Another area close to Jatiluwih is Wongayagede. Taking the route that I did, heading up to Bedugal, and turning off to the west for Jatiluwih, if you keep going you will hit Wongayagede. Wongayagede is located just south of the Batukaru temple, and is only 2kms from the trailhead that leads up the mountain. There is accommodation at Wongayagede, the Prana Dewi. This place offers a good level of comfort, with carefully made bungalows. The other place to stay is 750 meters east along the Wongayagede – Jatiluwih road, called Warung Kaja. Both places have a restaurant, though the rooms at Kaja are cheaper and simpler.
From Wongayagede village you can take a hike through beautifully fertile scenery, where coffee, cocoa, rambutan and sugar plum grow. The hike will lead you across the Mawa river through local forests. Its possible to swim in the river, which for westerners, is the last touch of paradise. I have bathed in Balinese rivers and if I ever build a house here, it will have to be close to a quiet stream.
The walk continues to a shrine at the bottom of Mt. Batukaru, and this 2 hour hike terminates by swinging home via the temple. An alternative hike takes you across another river, exploring forests and rice paddies. This hike will take 3-4 hours.
You can go 2 ways in doing these hikes. The first is to buy a map and just go for it yourself, which would be my prefered way to go. The other is to arrange a hike from an organized agency. The Prana Dewi Mountain Resort can arrange hikes, as can Cafe Jatiluwih and Galang Kangin Inn.
One of the cool hikes I want to try is Jatiluwih to Lake Tamblingan. The trail was origianlly used by Balinese farmers looking for a way to get their products to the north coast on Bali. The hike itself starts just after daybreak in Jatiluwih, and takes you through th forest for 34 hours, follwed by a section that goes to a large crater, Lubang Nagaloka, which means the ‘Dragon Hideout’, which is located on Gunung Lesong.
The hike finishes at Lake Tamblingan around sunset.
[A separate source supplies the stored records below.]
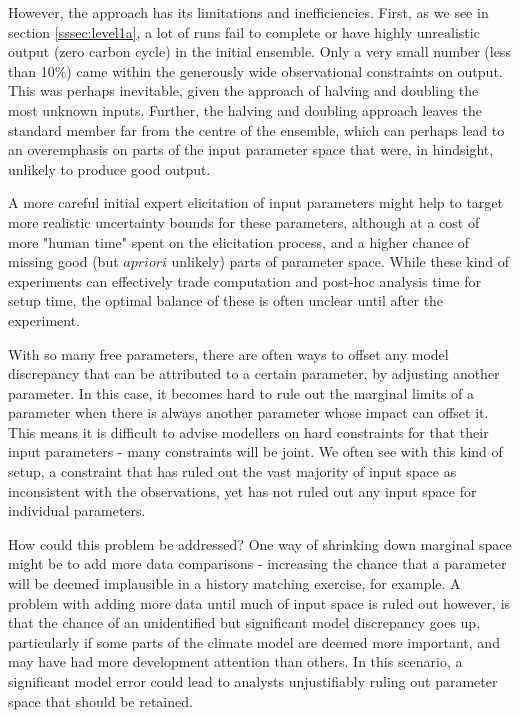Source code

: \documentclass[gmd, manuscript]{copernicus}
\begin{document}
However, the approach has its limitations and inefficiencies. First, as we see in section \ref{sssec:level1a}, a lot of runs fail to complete or have highly unrealistic output (zero carbon cycle) in the initial ensemble. Only a very small number (less than 10\%) came within the generously wide observational constraints on output.  This was perhaps inevitable, given the approach of halving and doubling the most unknown inputs. Further, the halving and doubling approach leaves the standard member far from the centre of the ensemble, which can perhaps lead to an overemphasis on parts of the input parameter space that were, in hindsight, unlikely to produce good output.

A more careful initial expert elicitation of input parameters might help to target more realistic uncertainty bounds for these parameters, although at a cost of more "human time" spent on the elicitation process, and a higher chance of missing good (but $a priori$ unlikely) parts of parameter space. While these kind of experiments can effectively trade computation and post-hoc analysis time for setup time, the optimal balance of these is often unclear until after the experiment.

With so many free parameters, there are often ways to offset any model discrepancy that can be attributed to a certain parameter, by adjusting another parameter. In this case, it becomes hard to rule out the marginal limits of a parameter when there is always another parameter whose impact can offset it. This means it is difficult to advise modellers on hard constraints for that their input parameters - many constraints will be joint. We often see with this kind of setup, a constraint that has ruled out the vast majority of input space as inconsistent with the observations, yet has not ruled out any input space for individual parameters.

How could this problem be addressed? One way of shrinking down marginal space might be to add more data comparisons - increasing the chance that a parameter will be deemed implausible in a history matching exercise, for example. A problem with adding more data until much of input space is ruled out however, is that the chance of an unidentified but significant model discrepancy goes up, particularly if some parts of the climate model are deemed more important, and may have had more development attention than others. In this scenario, a significant model error could lead to analysts unjustifiably ruling out parameter space that should be retained.
\end{document}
Looking at a map you can see the hike follows a roughly northerly direction and you will, no doubt see a part of Bali, that few locals and even fewer westerners have.
The hike arrives at the southern end of Lake Tamblingan, the nearest accommodation is Bukit Kember located on the northern side. Bukit Kember has simple rooms with hot water. (082 836 1386. It has a restaurant attached and some nice views of the surrounding area. If I was to attempt this hike, I’d probably hire a local at Tamblingan to ride with my bike and me down to Jatiluwih. I hike and meet up with him back at the southern end of the lake, that evening. Having a cell phone would of course facilitate this much easier.